About this task | Pick out the lines below with "what" and list them.

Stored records

<<<<

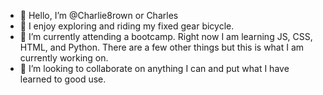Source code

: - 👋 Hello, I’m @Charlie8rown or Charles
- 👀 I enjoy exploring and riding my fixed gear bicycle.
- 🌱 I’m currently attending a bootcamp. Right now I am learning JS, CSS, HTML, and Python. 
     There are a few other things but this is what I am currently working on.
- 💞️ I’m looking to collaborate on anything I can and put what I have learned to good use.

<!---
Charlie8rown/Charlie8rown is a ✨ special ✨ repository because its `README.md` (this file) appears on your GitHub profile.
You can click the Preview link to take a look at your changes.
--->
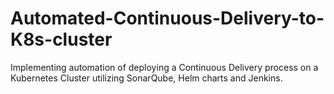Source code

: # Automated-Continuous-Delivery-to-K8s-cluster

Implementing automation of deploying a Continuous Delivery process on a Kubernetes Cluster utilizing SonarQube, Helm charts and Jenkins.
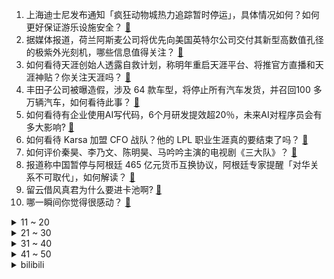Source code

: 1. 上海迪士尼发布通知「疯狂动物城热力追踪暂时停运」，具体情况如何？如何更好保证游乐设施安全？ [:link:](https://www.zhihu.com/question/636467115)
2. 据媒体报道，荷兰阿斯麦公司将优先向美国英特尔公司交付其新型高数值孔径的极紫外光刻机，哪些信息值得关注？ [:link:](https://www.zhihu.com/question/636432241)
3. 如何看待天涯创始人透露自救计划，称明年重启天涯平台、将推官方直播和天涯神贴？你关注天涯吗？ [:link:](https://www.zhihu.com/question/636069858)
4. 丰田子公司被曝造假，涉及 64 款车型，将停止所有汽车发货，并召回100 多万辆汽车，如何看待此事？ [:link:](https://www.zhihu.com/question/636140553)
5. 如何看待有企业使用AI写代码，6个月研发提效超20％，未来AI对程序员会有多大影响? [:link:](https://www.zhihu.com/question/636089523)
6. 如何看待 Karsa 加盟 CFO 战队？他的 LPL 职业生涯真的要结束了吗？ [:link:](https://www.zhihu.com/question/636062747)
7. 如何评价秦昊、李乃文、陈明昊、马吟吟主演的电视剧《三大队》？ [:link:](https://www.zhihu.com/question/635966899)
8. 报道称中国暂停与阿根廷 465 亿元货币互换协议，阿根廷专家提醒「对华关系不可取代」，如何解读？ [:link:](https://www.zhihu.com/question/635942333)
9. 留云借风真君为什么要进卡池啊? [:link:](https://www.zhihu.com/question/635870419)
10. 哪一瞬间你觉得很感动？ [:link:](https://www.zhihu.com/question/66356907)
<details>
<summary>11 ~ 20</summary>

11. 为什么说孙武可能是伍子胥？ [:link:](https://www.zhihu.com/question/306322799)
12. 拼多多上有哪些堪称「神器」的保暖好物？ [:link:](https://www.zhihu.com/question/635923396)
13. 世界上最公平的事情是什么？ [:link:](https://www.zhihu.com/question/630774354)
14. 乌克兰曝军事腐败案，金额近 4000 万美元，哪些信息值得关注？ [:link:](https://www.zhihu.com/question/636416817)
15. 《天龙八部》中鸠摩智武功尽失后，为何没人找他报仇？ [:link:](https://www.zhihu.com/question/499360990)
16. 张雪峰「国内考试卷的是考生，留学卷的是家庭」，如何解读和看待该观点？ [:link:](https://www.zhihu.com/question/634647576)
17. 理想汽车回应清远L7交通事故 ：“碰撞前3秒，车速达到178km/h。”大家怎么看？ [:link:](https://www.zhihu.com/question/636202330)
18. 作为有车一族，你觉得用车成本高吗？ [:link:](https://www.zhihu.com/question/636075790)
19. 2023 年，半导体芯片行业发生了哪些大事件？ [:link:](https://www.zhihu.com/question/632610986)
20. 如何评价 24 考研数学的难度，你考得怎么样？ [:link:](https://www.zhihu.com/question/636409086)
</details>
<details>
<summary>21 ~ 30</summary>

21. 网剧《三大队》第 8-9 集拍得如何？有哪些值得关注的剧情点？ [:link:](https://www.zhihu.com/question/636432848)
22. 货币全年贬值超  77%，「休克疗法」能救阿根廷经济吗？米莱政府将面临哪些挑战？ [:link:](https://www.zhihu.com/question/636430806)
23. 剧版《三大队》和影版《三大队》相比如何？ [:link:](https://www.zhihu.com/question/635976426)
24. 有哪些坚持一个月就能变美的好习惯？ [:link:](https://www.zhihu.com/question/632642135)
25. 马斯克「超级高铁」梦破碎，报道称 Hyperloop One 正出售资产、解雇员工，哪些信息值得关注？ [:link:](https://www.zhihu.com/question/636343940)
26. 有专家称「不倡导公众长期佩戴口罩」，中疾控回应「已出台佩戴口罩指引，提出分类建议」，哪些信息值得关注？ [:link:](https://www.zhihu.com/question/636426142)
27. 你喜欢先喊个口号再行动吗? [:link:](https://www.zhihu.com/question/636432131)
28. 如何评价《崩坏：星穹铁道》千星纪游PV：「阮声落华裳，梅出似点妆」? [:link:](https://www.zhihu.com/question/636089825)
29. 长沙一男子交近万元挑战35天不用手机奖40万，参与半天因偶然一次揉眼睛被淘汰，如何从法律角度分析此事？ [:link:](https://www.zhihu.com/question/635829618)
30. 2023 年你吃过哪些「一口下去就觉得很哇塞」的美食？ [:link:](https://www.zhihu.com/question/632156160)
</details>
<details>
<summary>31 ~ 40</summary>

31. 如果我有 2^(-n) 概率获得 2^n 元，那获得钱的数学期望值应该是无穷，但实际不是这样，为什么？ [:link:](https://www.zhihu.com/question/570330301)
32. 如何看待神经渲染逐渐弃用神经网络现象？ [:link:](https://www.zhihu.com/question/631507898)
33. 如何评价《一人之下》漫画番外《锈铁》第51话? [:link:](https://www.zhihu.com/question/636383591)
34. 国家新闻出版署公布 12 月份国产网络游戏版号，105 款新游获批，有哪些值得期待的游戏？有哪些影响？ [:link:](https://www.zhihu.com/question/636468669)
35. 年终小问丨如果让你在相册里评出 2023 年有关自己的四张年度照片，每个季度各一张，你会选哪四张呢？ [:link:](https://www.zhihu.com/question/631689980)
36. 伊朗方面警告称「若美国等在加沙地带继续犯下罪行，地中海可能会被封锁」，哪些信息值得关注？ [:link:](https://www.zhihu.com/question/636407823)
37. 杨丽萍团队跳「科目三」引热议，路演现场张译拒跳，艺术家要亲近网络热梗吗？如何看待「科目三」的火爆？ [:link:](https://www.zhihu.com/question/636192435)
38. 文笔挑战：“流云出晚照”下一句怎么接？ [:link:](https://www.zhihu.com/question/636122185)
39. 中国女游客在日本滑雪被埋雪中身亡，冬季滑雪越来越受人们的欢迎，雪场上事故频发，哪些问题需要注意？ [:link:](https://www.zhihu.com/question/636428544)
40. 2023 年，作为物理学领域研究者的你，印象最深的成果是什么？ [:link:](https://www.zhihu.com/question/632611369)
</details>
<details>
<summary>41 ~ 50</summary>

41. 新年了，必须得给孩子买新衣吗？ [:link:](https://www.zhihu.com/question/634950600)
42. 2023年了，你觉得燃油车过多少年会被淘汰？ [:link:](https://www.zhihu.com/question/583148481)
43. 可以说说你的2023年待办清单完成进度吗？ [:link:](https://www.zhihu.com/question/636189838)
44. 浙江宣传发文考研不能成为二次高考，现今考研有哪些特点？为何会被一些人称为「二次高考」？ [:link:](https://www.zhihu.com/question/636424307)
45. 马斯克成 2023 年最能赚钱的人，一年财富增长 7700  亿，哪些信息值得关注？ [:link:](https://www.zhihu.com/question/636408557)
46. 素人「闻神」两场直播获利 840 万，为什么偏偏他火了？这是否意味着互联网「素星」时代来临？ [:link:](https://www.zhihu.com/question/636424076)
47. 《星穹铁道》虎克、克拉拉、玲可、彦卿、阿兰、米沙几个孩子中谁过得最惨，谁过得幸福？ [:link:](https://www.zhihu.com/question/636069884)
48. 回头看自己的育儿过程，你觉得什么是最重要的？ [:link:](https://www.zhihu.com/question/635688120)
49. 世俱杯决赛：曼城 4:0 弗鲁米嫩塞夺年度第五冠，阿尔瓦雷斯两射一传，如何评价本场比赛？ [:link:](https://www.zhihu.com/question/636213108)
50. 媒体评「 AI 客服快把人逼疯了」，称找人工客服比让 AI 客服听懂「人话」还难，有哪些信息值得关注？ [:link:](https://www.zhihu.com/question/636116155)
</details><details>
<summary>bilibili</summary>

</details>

>>>>

Answer section |
     There are a few other things but this is what I am currently working on.
- 💞️ I’m looking to collaborate on anything I can and put what I have learned to good use.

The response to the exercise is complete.